The most common symptoms of Ruvalcaba Syndrome include:

-Delayed development
-Intellectual disability
-Seizures
-Growth retardation
-Facial dysmorphism (abnormal facial features)
-Abnormalities of the hands and feet
-Abnormalities of the heart and other organs
-Abnormalities of the eyes
-Abnormalities of the skeleton
-Abnormalities of the urinary tract
-Abnormalities of the nervous system
-Behavioral problems

Ruvalcaba Syndrome is caused by a mutation in the SMARCB1 gene. This gene is responsible for producing a protein that helps regulate cell growth and division. Mutations in this gene can lead to the development of Ruvalcaba Syndrome.

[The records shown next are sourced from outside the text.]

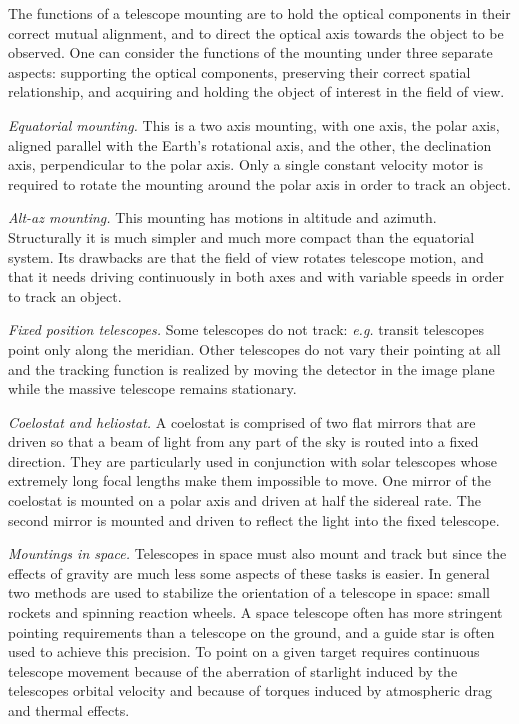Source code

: The functions of a telescope mounting are to hold the optical components 
in their correct mutual alignment, and to direct the optical axis towards the
object to be observed. One can consider the functions of the mounting under 
three separate aspects: supporting the optical components, preserving their 
correct spatial relationship, and acquiring and holding the object of interest 
in the field of view.

\noindent
{\it Equatorial mounting.} This is a two axis mounting, with one axis, the polar axis,
aligned parallel with the Earth's rotational axis, and the other, the declination axis,
perpendicular to the polar axis. Only a single constant velocity motor is required 
to rotate the mounting around the polar axis in order to track an object.

\noindent
{\it Alt-az mounting.} This mounting has motions in altitude and azimuth. Structurally 
it is much simpler and much more compact than the equatorial system. Its drawbacks are 
that the field of view
rotates telescope motion, and that it needs driving continuously in both axes and with 
variable speeds in order to track an object. 

\noindent
{\it Fixed position telescopes.} Some telescopes do not track: {\it e.g.} transit telescopes
point only along the meridian. Other telescopes do not vary their pointing at all and
the tracking function is realized by moving the detector in the image plane while the 
massive telescope remains stationary.

\noindent
{\it Coelostat and heliostat.} A coelostat is comprised of two flat mirrors that are driven 
so that a beam of light from any part of the sky is routed into a fixed direction. They are
particularly used in conjunction with solar telescopes whose extremely long focal lengths
make them impossible to move. One mirror of the coelostat is mounted on a polar axis and
driven at half the sidereal rate. The second mirror is mounted and driven to reflect the light
into the fixed telescope.

\noindent
{\it Mountings in space.} Telescopes in space must also mount and track but since the 
effects of gravity are much less some aspects of these tasks is easier. In general two methods
are used to stabilize the orientation of a telescope in space: small rockets and spinning 
reaction wheels. A space telescope often has more stringent pointing requirements than
a telescope on the ground, and a guide star is often used to achieve this precision. To point
on a given target requires continuous telescope movement because of the aberration of 
starlight induced by the telescopes orbital velocity and because of torques induced by 
atmospheric drag and thermal effects. 

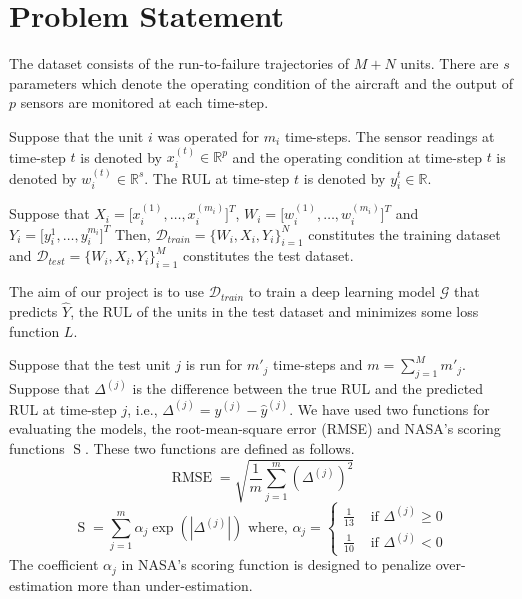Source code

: \documentclass[a4paper,12pt]{article}
\DeclareMathOperator{\rmse}{RMSE}
\DeclareMathOperator{\nasa}{S}
\begin{document}

\section{Problem Statement}

The dataset consists of the run-to-failure trajectories of $M+N$ units. There
are $s$ parameters which denote the operating condition of the aircraft and the
output of $p$ sensors are monitored at each time-step.

Suppose that the unit $i$ was operated for $m_i$ time-steps. The sensor
readings at time-step $t$ is denoted by $x_{i}^{(t)} \in \mathbb{R}^{p}$ and the
operating condition at time-step $t$ is denoted by
$w_{i}^{(t)} \in \mathbb{R}^{s}$. The RUL at time-step $t$ is denoted by
$y_{i}^{t} \in \mathbb{R}$.

Suppose that $X_i = \lbrack x_{i}^{(1)}, \ldots, x_{i}^{(m_i)} \rbrack^{T}$,
$W_i = \lbrack w_{i}^{(1)}, \ldots, w_{i}^{(m_i)} \rbrack^{T}$ and
$Y_i = \lbrack y_{i}^{1}, \ldots, y_{i}^{m_i} \rbrack^{T}$ Then,
$\mathcal{D}_{train} = \{W_i, X_i, Y_i\}_{i=1}^{N}$ constitutes the training
dataset and $\mathcal{D}_{test} = \{W_i, X_i, Y_i\}_{i=1}^{M}$ constitutes the
test dataset.

The aim of our project is to use $\mathcal{D}_{train}$ to train a deep learning
model $\mathcal{G}$ that predicts $\hat{Y}$, the RUL of the units in the test
dataset and minimizes some loss function $L$.

Suppose that the test unit $j$ is run for $m'_{j}$ time-steps and
$m = \sum_{j=1}^{M} m'_{j}$. Suppose that $\Delta^{(j)}$ is the difference
between the true RUL and the predicted RUL at time-step $j$, i.e.,
$\Delta^{(j)} = y^{(j)} - \hat{y}^{(j)}$. We have used two functions for
evaluating the models, the root-mean-square error (RMSE) and NASA's scoring
functions $\nasa$. These two functions are defined as follows.
\[ \rmse = \sqrt{\frac{1}{m}\sum_{j=1}^{m}(\Delta^{(j)})^2} \]
\[ \nasa = \sum_{j=1}^{m}\alpha_{j}\exp(|\Delta^{(j)}|) \mbox{ where, } \alpha_{j} = 
\left\{ \begin{array}{ll}
\frac{1}{13} & \mbox{ if } \Delta^{(j)} \geq 0 \\
\frac{1}{10} & \mbox{ if } \Delta^{(j)} < 0 \end{array} \right.\]
The coefficient $\alpha_{j}$ in NASA's scoring function is designed to penalize
over-estimation more than under-estimation.
\end{document}

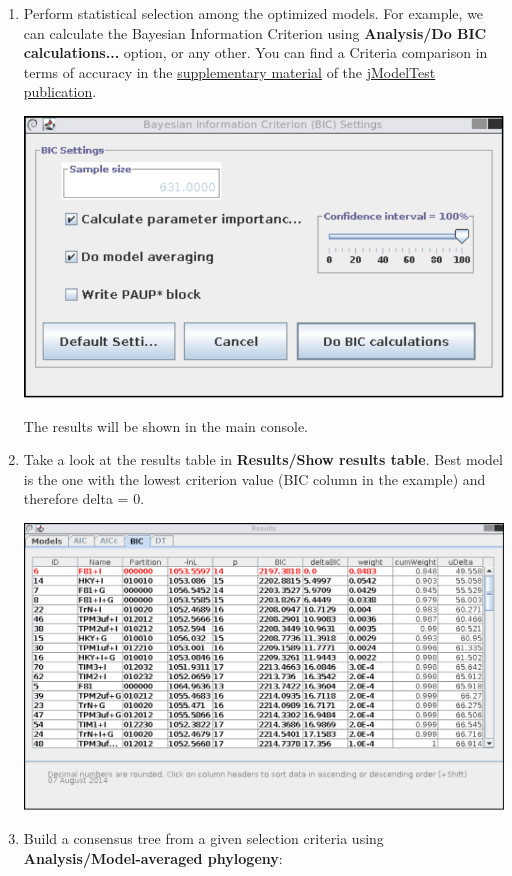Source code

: \begin{enumerate}
\item Perform statistical selection among the optimized models. For example, we can calculate the Bayesian Information Criterion using {\bf Analysis/Do BIC calculations...} option, or any other. You can find a Criteria comparison in terms of accuracy in the \href{http://www.nature.com/nmeth/journal/v9/n8/extref/nmeth.2109-S1.pdf}{supplementary material} of the \href{http://www.nature.com/nmeth/journal/v9/n8/full/nmeth.2109.html}{jModelTest publication}.

\begin{center}
\includegraphics[width=.6\textwidth]{images/bic.pdf}
\end{center}

The results will be shown in the main console.

\item Take a look at the results table in {\bf Results/Show results table}. Best model is the one with the lowest criterion value (BIC column in the example) and therefore delta = 0.

\begin{center}
\includegraphics[width=.9\textwidth]{images/results.pdf}
\end{center}

\item Build a consensus tree from a given selection criteria using {\bf Analysis/Model-averaged phylogeny}:


\end{enumerate}
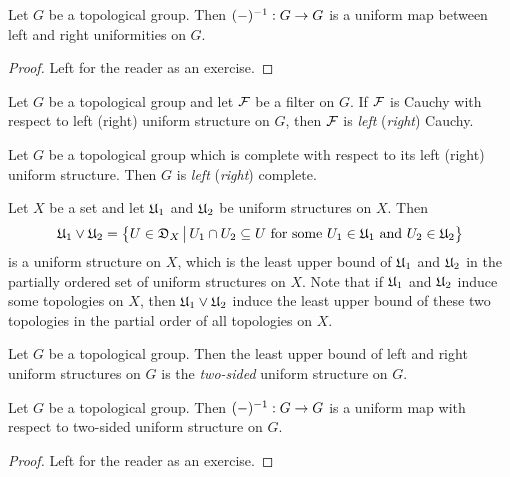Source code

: \documentclass[10pt]{amsart}
\begin{document}
\begin{fact}\label{fact:inverse_is_an_isomorphism_of_left_and_right_uniform_structures}
	Let $G$ be a topological group. Then $(-)^{-1}:G\rightarrow G$ is a uniform map between left and right uniformities on $G$.
\end{fact}
\begin{proof}
	Left for the reader as an exercise.
\end{proof}

\begin{definition}
	Let $G$ be a topological group and let ${\mathcal F}$ be a filter on $G$. If ${\mathcal F}$ is Cauchy with respect to left (right) uniform structure on $G$, then ${\mathcal F}$ is \textit{left} (\textit{right}) Cauchy.
\end{definition}

\begin{definition}
	Let $G$ be a topological group which is complete with respect to its left (right) uniform structure. Then $G$ is \textit{left} (\textit{right}) complete.
\end{definition}

\begin{remark}\label{remark:join_of_uniform_structures}
	Let $X$ be a set and let ${\mathfrak U}_1$ and ${\mathfrak U}_2$ be uniform structures on $X$. Then
	$${\mathfrak U}_1\vee {\mathfrak U}_2 = \big\{U \in {\mathfrak D}_X\,\big|\,U_1\cap U_2\subseteq U\mbox{ for some }U_1\in {\mathfrak U}_1\mbox{ and }U_2\in {\mathfrak U}_2\big\}$$
	is a uniform structure on $X$, which is the least upper bound of ${\mathfrak U}_1$ and ${\mathfrak U}_2$ in the partially ordered set of uniform structures on $X$. Note that if ${\mathfrak U}_1$ and ${\mathfrak U}_2$ induce some topologies on $X$, then ${\mathfrak U}_1\vee {\mathfrak U}_2$ induce the least upper bound of these two topologies in the partial order of all topologies on $X$.
\end{remark}

\begin{definition}
	Let $G$ be a topological group. Then the least upper bound of left and right uniform structures on $G$ is the \textit{two-sided} uniform structure on $G$.
\end{definition}

\begin{fact}\label{fact:inverse_is_an_automorphism_of_two_sided_uniform_structures}
	Let $G$ be a topological group. Then $(-)^{-1}:G\rightarrow G$ is a uniform map with respect to two-sided uniform structure on $G$.
\end{fact}
\begin{proof}
	Left for the reader as an exercise.
\end{proof}
\end{document}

Currently, there is no known cure for Ruvalcaba Syndrome. Treatment focuses on managing the symptoms and complications associated with the condition. This may include physical therapy, occupational therapy, speech therapy, and medications to help control seizures. Surgery may be recommended to correct physical deformities or to help improve mobility. Genetic counseling may also be recommended to help families understand the condition and its implications.

The exact cause of Ruvalcaba Syndrome is unknown, but it is believed to be caused by a genetic mutation. Risk factors for Ruvalcaba Syndrome include a family history of the disorder, being of Mexican descent, and being a male.

At this time, there is no cure for Ruvalcaba Syndrome. However, medications may be prescribed to help manage the symptoms. These may include medications to help with seizures, muscle spasms, and other neurological symptoms. Additionally, physical and occupational therapy may be recommended to help with motor skills and coordination.